Ni una estrella ni un rayo de luna aliviaban la oscuridad. Cuatro caballos tiraban del carro sobre el que descansaba la silla de manos cubierta. Al verla, titubeé mirando la cabalgata. Cuando vi que los guardias cargaban el cofre de Felipe sobre un carromato, bajo la dirección del condestable, temí que se me doblaran las rodillas. Éste se giró para mirar por encima del hombro. Incluso desde donde me encontraba, aquella terrible cicatriz y aquel ojo penetrante se clavaron en mí. Su boca, curvada bajo la tupida barba, sonreía con una mueca. Al igual que su esposa Juana, siempre había servido a mi padre.

Una figura espectral se detuvo delante de mí. Cisneros inclinó la cabeza.

—Esto no es la Mota. De aquí no escaparéis.

—Un día pagaréis por esto —le dije con voz temblorosa—. Si mi madre estuviese viva haría que os decapitaran por esto. Habéis mancillado su memoria.

Se estremeció.

—La infanta Catalina viajará con vos —dijo. Dio media vuelta y se alejó con su capa ondulando detrás de él como si fueran alas enceradas.

Me subí a la silla de manos. Dentro encontré a mi hija con los ojos abiertos de par en par. La abracé a mí mientras escuchaba cómo los hombres montaban sus cabalgaduras. Nos pusimos en marcha con un vaivén mareante.

Antorchas empapadas con brea transportadas por la escuadra iluminaban el camino. En medio del chacoloteo de los caballos, abandonamos la villa de Arcos y emprendimos camino hacia el sur. Atisbando a través de una rendija de las cortinas, vislumbré figuras a los lados del camino. Eras las gentes del pueblo que habían llegado a conocerme en el tiempo que había pasado allí. Miraban con resentimiento. Una mujer levantó el puño en alto. Otras la siguieron, en un gesto conjunto de desafío.

Los miré, los individuos anónimos y pisoteados que labraban la tierra, se casaban, criaban y enterraban a sus hijos, vivían y morían. Nunca me había sentido tan cerca de ellos como en aquel momento. Nunca antes había comprendido lo que muchos de ellos sufrían también.

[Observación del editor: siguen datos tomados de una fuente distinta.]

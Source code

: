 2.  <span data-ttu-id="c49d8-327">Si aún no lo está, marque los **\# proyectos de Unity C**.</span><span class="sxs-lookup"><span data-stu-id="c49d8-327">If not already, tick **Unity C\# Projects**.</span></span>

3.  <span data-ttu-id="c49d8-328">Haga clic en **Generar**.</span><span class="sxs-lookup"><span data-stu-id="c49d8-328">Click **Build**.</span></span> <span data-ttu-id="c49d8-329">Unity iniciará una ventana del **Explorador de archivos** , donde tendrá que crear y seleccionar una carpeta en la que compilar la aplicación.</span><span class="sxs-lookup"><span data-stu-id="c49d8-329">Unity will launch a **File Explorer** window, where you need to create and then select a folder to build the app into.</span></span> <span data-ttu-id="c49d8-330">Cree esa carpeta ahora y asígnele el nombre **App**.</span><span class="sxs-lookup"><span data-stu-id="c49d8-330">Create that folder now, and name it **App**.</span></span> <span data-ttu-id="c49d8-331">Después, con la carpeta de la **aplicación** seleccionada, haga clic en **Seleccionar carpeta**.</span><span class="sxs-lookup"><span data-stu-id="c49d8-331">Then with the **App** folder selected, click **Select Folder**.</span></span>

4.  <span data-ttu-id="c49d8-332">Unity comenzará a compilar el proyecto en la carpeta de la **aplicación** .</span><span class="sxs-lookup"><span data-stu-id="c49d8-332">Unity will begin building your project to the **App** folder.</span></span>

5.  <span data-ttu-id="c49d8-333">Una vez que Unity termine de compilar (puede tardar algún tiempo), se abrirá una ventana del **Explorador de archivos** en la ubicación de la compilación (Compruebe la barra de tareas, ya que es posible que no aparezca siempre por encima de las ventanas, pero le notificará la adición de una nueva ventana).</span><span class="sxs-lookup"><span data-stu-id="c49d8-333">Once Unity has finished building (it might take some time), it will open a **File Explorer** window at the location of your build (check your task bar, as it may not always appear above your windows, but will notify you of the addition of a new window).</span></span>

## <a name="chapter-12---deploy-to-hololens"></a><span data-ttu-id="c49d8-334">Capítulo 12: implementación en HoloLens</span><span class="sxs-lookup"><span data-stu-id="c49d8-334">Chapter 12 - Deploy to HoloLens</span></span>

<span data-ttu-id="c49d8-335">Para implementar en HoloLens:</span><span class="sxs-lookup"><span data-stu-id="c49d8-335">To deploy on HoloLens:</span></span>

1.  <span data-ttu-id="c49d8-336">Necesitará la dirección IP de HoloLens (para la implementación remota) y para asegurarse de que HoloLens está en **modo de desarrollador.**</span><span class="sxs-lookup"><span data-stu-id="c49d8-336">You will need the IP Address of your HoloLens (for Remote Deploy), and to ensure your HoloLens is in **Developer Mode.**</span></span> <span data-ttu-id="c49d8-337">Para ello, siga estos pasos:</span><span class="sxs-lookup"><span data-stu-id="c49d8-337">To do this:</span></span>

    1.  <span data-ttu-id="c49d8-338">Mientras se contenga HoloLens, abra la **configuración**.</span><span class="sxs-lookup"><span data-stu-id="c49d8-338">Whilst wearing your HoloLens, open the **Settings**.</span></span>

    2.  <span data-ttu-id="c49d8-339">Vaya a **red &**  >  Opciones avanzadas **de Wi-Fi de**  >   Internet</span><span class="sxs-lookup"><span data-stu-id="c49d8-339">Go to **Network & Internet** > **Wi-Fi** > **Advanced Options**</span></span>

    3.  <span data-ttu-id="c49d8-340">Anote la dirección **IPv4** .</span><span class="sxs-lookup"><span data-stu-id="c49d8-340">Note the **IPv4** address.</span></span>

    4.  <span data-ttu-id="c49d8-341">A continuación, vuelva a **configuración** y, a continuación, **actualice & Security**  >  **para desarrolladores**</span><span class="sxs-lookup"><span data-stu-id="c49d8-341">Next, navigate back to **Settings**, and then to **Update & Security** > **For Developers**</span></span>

Y, entre ellos, escuché de repente un lamento, una queja de pena en la lengua perdida de los moros. Me incliné más hacia delante, escrutando las sombras con desesperación. Reconocí a Soraya en el camino, junto a un grupo de mujeres. Estaba arrodillada cogiendo puñados de tierra con la mano y arrojándoselos por encima de la cabeza. Al levantar el rostro manchado de tierra, nuestras miradas se cruzaron.

Un soldado a caballo se acercó rápidamente para correr la cortina, pero antes oí que alguien gritaba:

—¡Que Dios bendiga y cuide a su majestad!

Lo sabían. Mi pueblo sabía lo que estaban haciendo conmigo.

Me había convertido en uno de ellos. Un día se alzarían para vengar esa traición.

Después de ver eso, el soldado cabalgó todo el rato a nuestro lado. Me pareció que el viaje duraba años. Incapaz de mirar fuera, acuné a Catalina en mis brazos y la arrullé con canciones de cuna para que se durmiera. Su olor embriagaba mis sentidos, produciéndome una tranquilidad que de otra manera habría perdido para siempre. Aún me quedaba mi hija y la abracé tan fuerte, último bálsamo en una existencia rota, que la desperté. Abrió sus ojos de color verde mar y me miró con tanta intensidad que me entraron ganas de llorar.

—Mamá, ¿adónde vamos?

Llorosa, sonreí.

—A casa —susurré—. Vamos a casa, hija mía.

Al amanecer me acerqué a la ventanilla para descorrer las cortinas. El soldado no se había ido pero esta vez no me detuvo. Miré más allá de él y de los otros soldados montados en sus cabalgaduras. Divisé las rocosas e incipientes escarpaduras y reconocí inmediatamente el dominio del Duero, en Castilla.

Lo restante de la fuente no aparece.